Axford has been with the Nuclear, Plasma, and Radiological Engineering Department since 1966. The first person to have earned a doctorate in nuclear engineering (1958, Massachusetts Institute of Technology), Axford has developed many courses within NPRE, and has been selected every semester for the Incomplete List of Teachers Ranked Excellent by Their Students. He previously won from the College of Engineering the 1985 Everitt Award for Teaching Excellence and the 2004 Student Award for Excellence in Undergraduate Teaching. Axford has been a five-time winner of the American Nuclear Society student chapter Award for Excellence in Undergraduate Teaching, and twice has been a finalist for the Campus Award for Excellence in Undergraduate Teaching.
The Rose Award is given for achieving excellence in undergraduate teaching. It especially recognizes innovative teaching methods and instructional programs that motivate freshman and sophomore students to learn and appreciate engineering.
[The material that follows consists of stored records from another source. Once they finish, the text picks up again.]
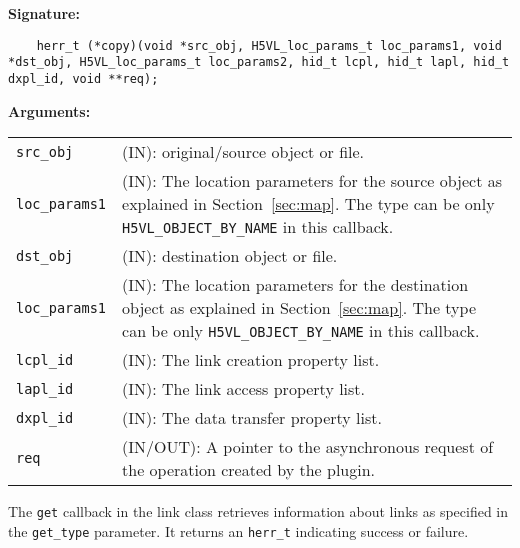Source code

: \begin{mdframed}[style=bgbox]
\textbf{Signature:}
\begin{lstlisting}
    herr_t (*copy)(void *src_obj, H5VL_loc_params_t loc_params1, void *dst_obj, H5VL_loc_params_t loc_params2, hid_t lcpl, hid_t lapl, hid_t dxpl_id, void **req);
\end{lstlisting}

\textbf{Arguments:}\\
\begin{tabular}{l p{13.5cm}}
  \texttt{src\_obj} & (IN): original/source object or file. \\
  \texttt{loc\_params1} & (IN): The location parameters for the source
  object as explained in Section~\ref{sec:map}. The type can be only \texttt{H5VL\_OBJECT\_BY\_NAME} in this callback. \\
  \texttt{dst\_obj} & (IN): destination object or file. \\
  \texttt{loc\_params1} & (IN): The location parameters for the destination
  object as explained in Section~\ref{sec:map}. The type can be only \texttt{H5VL\_OBJECT\_BY\_NAME} in this callback. \\
  \texttt{lcpl\_id} & (IN): The link creation property list.\\
  \texttt{lapl\_id} & (IN): The link access property list.\\
  \texttt{dxpl\_id} & (IN): The data transfer property list.\\
  \texttt{req} & (IN/OUT): A pointer to the asynchronous request of the
  operation created by the plugin.\\
\end{tabular}
\end{mdframed}

The \texttt{get} callback in the link class retrieves information
about links as specified in the \texttt{get\_type} parameter. It
returns an \texttt{herr\_t} indicating success or failure.\bigskip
The award is named for Scott Rose, who received a bachelor’s in computer engineering in 1987. Rose manages wholesale market making of derivative products for Nation's Bank in Chicago.

The Schowalter Award recognizes outstanding scholastics, leadership abilities and extra curricular activities. It is named for Bill Schowalter, Dean of the College of Engineering for a dozen years until his retirement in 2001.
The presentations will be made on Friday, April 25, 2008, during the College of Engineering Awards Convocation.